Task item »
Retype each line below precisely.

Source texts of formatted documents
:::::

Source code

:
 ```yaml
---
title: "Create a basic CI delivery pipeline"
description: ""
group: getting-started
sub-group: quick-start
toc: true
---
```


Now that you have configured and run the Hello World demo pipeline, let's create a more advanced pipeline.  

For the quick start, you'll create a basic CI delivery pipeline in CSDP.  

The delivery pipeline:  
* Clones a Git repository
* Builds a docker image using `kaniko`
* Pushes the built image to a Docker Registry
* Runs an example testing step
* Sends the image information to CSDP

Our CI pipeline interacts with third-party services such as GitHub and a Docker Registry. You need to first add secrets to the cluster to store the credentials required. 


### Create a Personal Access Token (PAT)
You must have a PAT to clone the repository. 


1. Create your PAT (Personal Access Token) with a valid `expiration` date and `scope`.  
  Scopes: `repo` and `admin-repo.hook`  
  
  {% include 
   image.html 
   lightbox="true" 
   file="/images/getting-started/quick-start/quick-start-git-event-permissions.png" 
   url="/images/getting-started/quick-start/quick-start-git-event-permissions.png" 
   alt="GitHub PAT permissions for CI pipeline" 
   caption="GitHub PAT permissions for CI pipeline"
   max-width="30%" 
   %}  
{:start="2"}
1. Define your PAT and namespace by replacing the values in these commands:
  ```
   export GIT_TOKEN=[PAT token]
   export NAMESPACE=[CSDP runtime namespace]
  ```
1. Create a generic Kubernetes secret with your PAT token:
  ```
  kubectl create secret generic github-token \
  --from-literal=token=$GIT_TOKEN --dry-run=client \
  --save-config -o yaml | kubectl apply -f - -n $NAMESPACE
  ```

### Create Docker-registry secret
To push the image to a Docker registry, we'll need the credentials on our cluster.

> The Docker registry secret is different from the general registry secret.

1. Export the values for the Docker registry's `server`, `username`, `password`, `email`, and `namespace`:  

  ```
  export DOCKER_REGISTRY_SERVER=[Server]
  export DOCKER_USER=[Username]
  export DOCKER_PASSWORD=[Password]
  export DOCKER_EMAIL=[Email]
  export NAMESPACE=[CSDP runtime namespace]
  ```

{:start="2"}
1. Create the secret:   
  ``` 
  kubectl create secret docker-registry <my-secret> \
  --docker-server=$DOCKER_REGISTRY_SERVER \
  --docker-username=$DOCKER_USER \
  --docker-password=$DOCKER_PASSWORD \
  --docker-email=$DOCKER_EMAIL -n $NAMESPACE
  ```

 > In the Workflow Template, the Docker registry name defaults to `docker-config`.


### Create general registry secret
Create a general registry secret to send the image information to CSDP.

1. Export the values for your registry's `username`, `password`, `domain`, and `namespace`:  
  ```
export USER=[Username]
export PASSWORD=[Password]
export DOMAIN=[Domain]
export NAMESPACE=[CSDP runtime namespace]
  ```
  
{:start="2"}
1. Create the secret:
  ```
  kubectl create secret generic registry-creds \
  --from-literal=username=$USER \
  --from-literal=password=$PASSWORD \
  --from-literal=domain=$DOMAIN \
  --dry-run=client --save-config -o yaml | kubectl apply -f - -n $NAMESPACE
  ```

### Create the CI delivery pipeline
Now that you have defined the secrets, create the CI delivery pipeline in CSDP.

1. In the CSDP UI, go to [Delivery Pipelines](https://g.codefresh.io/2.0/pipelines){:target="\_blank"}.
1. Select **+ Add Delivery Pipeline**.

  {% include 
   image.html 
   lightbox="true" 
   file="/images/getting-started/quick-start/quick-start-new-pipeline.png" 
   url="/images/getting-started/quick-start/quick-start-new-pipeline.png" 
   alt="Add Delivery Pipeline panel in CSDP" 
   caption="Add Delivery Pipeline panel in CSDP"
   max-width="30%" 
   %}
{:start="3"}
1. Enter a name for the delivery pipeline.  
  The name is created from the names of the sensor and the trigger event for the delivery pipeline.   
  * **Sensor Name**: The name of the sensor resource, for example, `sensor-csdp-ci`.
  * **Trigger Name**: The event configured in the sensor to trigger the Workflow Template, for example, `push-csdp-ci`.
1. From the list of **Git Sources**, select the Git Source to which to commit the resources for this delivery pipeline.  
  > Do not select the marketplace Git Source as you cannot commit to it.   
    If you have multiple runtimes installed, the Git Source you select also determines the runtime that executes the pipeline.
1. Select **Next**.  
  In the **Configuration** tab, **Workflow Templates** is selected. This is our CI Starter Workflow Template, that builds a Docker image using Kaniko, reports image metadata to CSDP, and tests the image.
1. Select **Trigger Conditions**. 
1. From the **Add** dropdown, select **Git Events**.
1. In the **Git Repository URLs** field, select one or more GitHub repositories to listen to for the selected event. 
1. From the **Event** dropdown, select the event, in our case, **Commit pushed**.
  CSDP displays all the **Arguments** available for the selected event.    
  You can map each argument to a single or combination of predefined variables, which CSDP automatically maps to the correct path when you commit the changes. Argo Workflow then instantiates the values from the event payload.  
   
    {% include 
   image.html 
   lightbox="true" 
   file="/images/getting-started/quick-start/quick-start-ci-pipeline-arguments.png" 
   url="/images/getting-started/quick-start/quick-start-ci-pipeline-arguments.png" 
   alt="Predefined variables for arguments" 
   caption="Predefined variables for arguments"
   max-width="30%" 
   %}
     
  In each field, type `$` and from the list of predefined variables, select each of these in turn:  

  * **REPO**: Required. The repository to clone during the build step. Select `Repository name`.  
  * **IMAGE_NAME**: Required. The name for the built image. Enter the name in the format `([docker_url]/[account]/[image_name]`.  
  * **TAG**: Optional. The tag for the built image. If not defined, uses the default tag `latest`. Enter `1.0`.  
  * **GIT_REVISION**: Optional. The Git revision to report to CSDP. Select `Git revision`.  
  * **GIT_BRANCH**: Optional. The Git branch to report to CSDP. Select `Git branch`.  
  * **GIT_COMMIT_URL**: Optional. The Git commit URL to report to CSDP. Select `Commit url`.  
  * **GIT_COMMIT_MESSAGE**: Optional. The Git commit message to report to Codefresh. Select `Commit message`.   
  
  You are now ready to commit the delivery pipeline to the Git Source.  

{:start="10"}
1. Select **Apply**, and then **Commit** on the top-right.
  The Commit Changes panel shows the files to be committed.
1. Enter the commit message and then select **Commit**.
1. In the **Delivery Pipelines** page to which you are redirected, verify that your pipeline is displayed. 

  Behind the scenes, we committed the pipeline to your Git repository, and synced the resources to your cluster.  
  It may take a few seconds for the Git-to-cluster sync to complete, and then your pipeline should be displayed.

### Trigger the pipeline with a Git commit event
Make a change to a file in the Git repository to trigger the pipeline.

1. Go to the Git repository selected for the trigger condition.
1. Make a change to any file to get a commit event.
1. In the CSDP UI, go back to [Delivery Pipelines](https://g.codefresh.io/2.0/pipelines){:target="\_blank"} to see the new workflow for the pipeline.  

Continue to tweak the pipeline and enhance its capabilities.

:::::

Solution »
Source code

:
 ```yaml
---
title: "Create a basic CI delivery pipeline"
description: ""
group: getting-started
sub-group: quick-start
toc: true
---
```


Now that you have configured and run the Hello World demo pipeline, let's create a more advanced pipeline.  

For the quick start, you'll create a basic CI delivery pipeline in CSDP.  

The delivery pipeline:  
* Clones a Git repository
* Builds a docker image using `kaniko`
* Pushes the built image to a Docker Registry
* Runs an example testing step
* Sends the image information to CSDP

Our CI pipeline interacts with third-party services such as GitHub and a Docker Registry. You need to first add secrets to the cluster to store the credentials required. 


### Create a Personal Access Token (PAT)
You must have a PAT to clone the repository. 


1. Create your PAT (Personal Access Token) with a valid `expiration` date and `scope`.  
  Scopes: `repo` and `admin-repo.hook`  
  
  {% include 
   image.html 
   lightbox="true" 
   file="/images/getting-started/quick-start/quick-start-git-event-permissions.png" 
   url="/images/getting-started/quick-start/quick-start-git-event-permissions.png" 
   alt="GitHub PAT permissions for CI pipeline" 
   caption="GitHub PAT permissions for CI pipeline"
   max-width="30%" 
   %}  
{:start="2"}
1. Define your PAT and namespace by replacing the values in these commands:
  ```
   export GIT_TOKEN=[PAT token]
   export NAMESPACE=[CSDP runtime namespace]
  ```
1. Create a generic Kubernetes secret with your PAT token:
  ```
  kubectl create secret generic github-token \
  --from-literal=token=$GIT_TOKEN --dry-run=client \
  --save-config -o yaml | kubectl apply -f - -n $NAMESPACE
  ```

### Create Docker-registry secret
To push the image to a Docker registry, we'll need the credentials on our cluster.

> The Docker registry secret is different from the general registry secret.

1. Export the values for the Docker registry's `server`, `username`, `password`, `email`, and `namespace`:  

  ```
  export DOCKER_REGISTRY_SERVER=[Server]
  export DOCKER_USER=[Username]
  export DOCKER_PASSWORD=[Password]
  export DOCKER_EMAIL=[Email]
  export NAMESPACE=[CSDP runtime namespace]
  ```

{:start="2"}
1. Create the secret:   
  ``` 
  kubectl create secret docker-registry <my-secret> \
  --docker-server=$DOCKER_REGISTRY_SERVER \
  --docker-username=$DOCKER_USER \
  --docker-password=$DOCKER_PASSWORD \
  --docker-email=$DOCKER_EMAIL -n $NAMESPACE
  ```

 > In the Workflow Template, the Docker registry name defaults to `docker-config`.


### Create general registry secret
Create a general registry secret to send the image information to CSDP.

1. Export the values for your registry's `username`, `password`, `domain`, and `namespace`:  
  ```
export USER=[Username]
export PASSWORD=[Password]
export DOMAIN=[Domain]
export NAMESPACE=[CSDP runtime namespace]
  ```
  
{:start="2"}
1. Create the secret:
  ```
  kubectl create secret generic registry-creds \
  --from-literal=username=$USER \
  --from-literal=password=$PASSWORD \
  --from-literal=domain=$DOMAIN \
  --dry-run=client --save-config -o yaml | kubectl apply -f - -n $NAMESPACE
  ```

### Create the CI delivery pipeline
Now that you have defined the secrets, create the CI delivery pipeline in CSDP.

1. In the CSDP UI, go to [Delivery Pipelines](https://g.codefresh.io/2.0/pipelines){:target="\_blank"}.
1. Select **+ Add Delivery Pipeline**.

  {% include 
   image.html 
   lightbox="true" 
   file="/images/getting-started/quick-start/quick-start-new-pipeline.png" 
   url="/images/getting-started/quick-start/quick-start-new-pipeline.png" 
   alt="Add Delivery Pipeline panel in CSDP" 
   caption="Add Delivery Pipeline panel in CSDP"
   max-width="30%" 
   %}
{:start="3"}
1. Enter a name for the delivery pipeline.  
  The name is created from the names of the sensor and the trigger event for the delivery pipeline.   
  * **Sensor Name**: The name of the sensor resource, for example, `sensor-csdp-ci`.
  * **Trigger Name**: The event configured in the sensor to trigger the Workflow Template, for example, `push-csdp-ci`.
1. From the list of **Git Sources**, select the Git Source to which to commit the resources for this delivery pipeline.  
  > Do not select the marketplace Git Source as you cannot commit to it.   
    If you have multiple runtimes installed, the Git Source you select also determines the runtime that executes the pipeline.
1. Select **Next**.  
  In the **Configuration** tab, **Workflow Templates** is selected. This is our CI Starter Workflow Template, that builds a Docker image using Kaniko, reports image metadata to CSDP, and tests the image.
1. Select **Trigger Conditions**. 
1. From the **Add** dropdown, select **Git Events**.
1. In the **Git Repository URLs** field, select one or more GitHub repositories to listen to for the selected event. 
1. From the **Event** dropdown, select the event, in our case, **Commit pushed**.
  CSDP displays all the **Arguments** available for the selected event.    
  You can map each argument to a single or combination of predefined variables, which CSDP automatically maps to the correct path when you commit the changes. Argo Workflow then instantiates the values from the event payload.  
   
    {% include 
   image.html 
   lightbox="true" 
   file="/images/getting-started/quick-start/quick-start-ci-pipeline-arguments.png" 
   url="/images/getting-started/quick-start/quick-start-ci-pipeline-arguments.png" 
   alt="Predefined variables for arguments" 
   caption="Predefined variables for arguments"
   max-width="30%" 
   %}
     
  In each field, type `$` and from the list of predefined variables, select each of these in turn:  

  * **REPO**: Required. The repository to clone during the build step. Select `Repository name`.  
  * **IMAGE_NAME**: Required. The name for the built image. Enter the name in the format `([docker_url]/[account]/[image_name]`.  
  * **TAG**: Optional. The tag for the built image. If not defined, uses the default tag `latest`. Enter `1.0`.  
  * **GIT_REVISION**: Optional. The Git revision to report to CSDP. Select `Git revision`.  
  * **GIT_BRANCH**: Optional. The Git branch to report to CSDP. Select `Git branch`.  
  * **GIT_COMMIT_URL**: Optional. The Git commit URL to report to CSDP. Select `Commit url`.  
  * **GIT_COMMIT_MESSAGE**: Optional. The Git commit message to report to Codefresh. Select `Commit message`.   
  
  You are now ready to commit the delivery pipeline to the Git Source.  

{:start="10"}
1. Select **Apply**, and then **Commit** on the top-right.
  The Commit Changes panel shows the files to be committed.
1. Enter the commit message and then select **Commit**.
1. In the **Delivery Pipelines** page to which you are redirected, verify that your pipeline is displayed. 

  Behind the scenes, we committed the pipeline to your Git repository, and synced the resources to your cluster.  
  It may take a few seconds for the Git-to-cluster sync to complete, and then your pipeline should be displayed.

### Trigger the pipeline with a Git commit event
Make a change to a file in the Git repository to trigger the pipeline.

1. Go to the Git repository selected for the trigger condition.
1. Make a change to any file to get a commit event.
1. In the CSDP UI, go back to [Delivery Pipelines](https://g.codefresh.io/2.0/pipelines){:target="\_blank"} to see the new workflow for the pipeline.  

Continue to tweak the pipeline and enhance its capabilities.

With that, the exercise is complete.